In terms of the number of learnable parameters, the model has a relatively small number of model parameters, and the majority of the learnable parameters come from the Feature Representation Network and the Coarse Feature Transformer sub-modules. From the average elapsed time, it can be observed that the traditional SIFT algorithm has the lowest computational cost, significantly lower than the other deep-learning-based methods by an order of magnitude. Among these three deep learning methods, SuperPoint demonstrates notably lower computational cost compared to the other two. This is mainly due to the fact that both LoFTR and the proposed method employ the Transformer network architecture, which involves highly dense computations, particularly in the operation of scaled dot product attention on query, key, and value tensors, which is computationally expensive. However, considering the excellent matching performance of the proposed method, it remains competitive. Additionally, with the growing popularity of Transformer network architecture, popular software and hardware optimizations are expected to further improve the computational efficiency of this algorithm. For instance, the recently released deep learning framework PyTorch 2.0 has specifically optimized this algorithm, thereby further enhancing the computational efficiency of Transformers.

5.3. Pros and Cons Analysis

The advantage of the proposed method is its ability to incorporate a larger range of neighborhood information, and even global information, into the generation of feature descriptors by leveraging the excellent global contextual capabilities of the transformer.

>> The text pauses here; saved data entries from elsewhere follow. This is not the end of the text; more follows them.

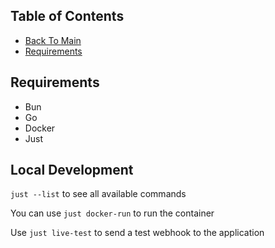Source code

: ## Table of Contents
- [Back To Main](../readme.md)
- [Requirements](#requirements)


## Requirements

* Bun
* Go
* Docker
* Just

## Local Development
`just --list` to see all available commands

You can use `just docker-run` to run the container

Use `just live-test` to send a test webhook to the application
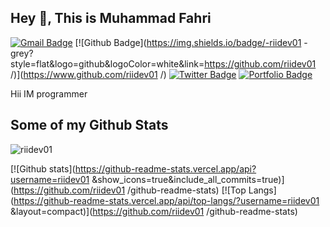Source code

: ## Hey 👋, This is Muhammad Fahri 
[![Gmail Badge](https://img.shields.io/badge/-pocoxjarr@gmail.com-c14438?style=flat&logo=Gmail&logoColor=white&link=mailto:pocoxjarr@gmail.com)](mailto:pocoxjarr@gmail.com) [![Github Badge](https://img.shields.io/badge/-riidev01 -grey?style=flat&logo=github&logoColor=white&link=https://github.com/riidev01 /)](https://www.github.com/riidev01 /) [![Twitter Badge](https://img.shields.io/badge/-https://x.com/JarrPoco?t=ZwIQmWT9a6Nm3gUSnFRcgA&s=09-00acee?style=flat&logo=twitter&logoColor=white&link=https://twitter.com/https://x.com/JarrPoco?t=ZwIQmWT9a6Nm3gUSnFRcgA&s=09/)](https://www.twitter.com/https://x.com/JarrPoco?t=ZwIQmWT9a6Nm3gUSnFRcgA&s=09/) [![Portfolio Badge](https://img.shields.io/badge/portfolio-web-blue?style=flat&link=https://riidev01.github.io/Profillink//)](https://riidev01.github.io/Profillink//) <p align='left'>Hii IM programmer </p>
## Some of my Github Stats
<p align=left> <img src=https://komarev.com/ghpvc/?username=riidev01  alt=riidev01  /> </p>

[![Github stats](https://github-readme-stats.vercel.app/api?username=riidev01 &show_icons=true&include_all_commits=true)](https://github.com/riidev01 /github-readme-stats)
[![Top Langs](https://github-readme-stats.vercel.app/api/top-langs/?username=riidev01 &layout=compact)](https://github.com/riidev01 /github-readme-stats)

This results in feature descriptors that have higher robustness and discriminability, significantly improving the success rate of feature matching. Additionally, the method offers high flexibility as it can be combined with any specific feature extraction algorithm independently. However, in our experiments, we found that the matching success rate of the proposed method dramatically decreases when the overlap between images is low, especially when it is below 30 % . Through in-depth analysis, we discovered that when the image overlap is small, incorporating a larger range of neighborhood information introduces more noise to the generated descriptors. This leads to low signal-to-noise ratio in the generated descriptors, ultimately resulting in matching failures. Furthermore, the computational efficiency of the proposed method needs further improvement, particularly regarding the large computational cost of scale-dot operations in the transformer for query, key, and value computations.

6. Conclusions

In this paper, we propose a flexible feature matching network that utilizes the excellent global attention capability of the Transformer to address the low matching success rate caused by feature descriptors generated solely from local regions in existing feature matching processes. We also introduce an almost fully automated remote sensing image matching dataset, which effectively trains the network, enabling it to achieve significantly improved feature matching success rates without being limited by specific feature extraction algorithms. Qualitative experiments validate the effectiveness of the proposed method, while quantitative experiments, using average matching success rate and average reprojection error as evaluation metrics, compare it with traditional classical algorithms and state-of-the-art deep learning-based algorithms, demonstrating its superior performance. Finally, further ablative experiments are conducted to analyze the sensitivity of the proposed network to feature selection, concluding that randomly selecting feature points as training data is more beneficial for enhancing the network’s feature matching ability, further confirming the practicality of the proposed method. In future research, we will investigate how to further improve the network’s feature matching performance under larger geometric transformations, especially in situations where there is minimal overlap between images. In addition, we will also explore how to adapt this network for matching SAR and Optical images.

Author Contributions

Conceptualization, C.L. and Y.D.; methodology, Y.D. and C.L.; validation, C.L., C.Z. and Y.D.; formal analysis, Y.D. and C.L.; investigation, C.L., Y.D. and Z.S.; writing—original draft preparation, Y.D. and C.L.; visualization, C.L., Y.D. and Z.S.; supervision, Y.D.; funding acquisition, Y.D. All authors have contributed significantly and have participated sufficiently to take responsibility for this research. All authors read and agreed to the published version of the manuscript.

Funding

This research was funded by the National Nature Science Foundation of China (No. 62001275).

Conflicts of Interest

The authors declare no conflict of interest.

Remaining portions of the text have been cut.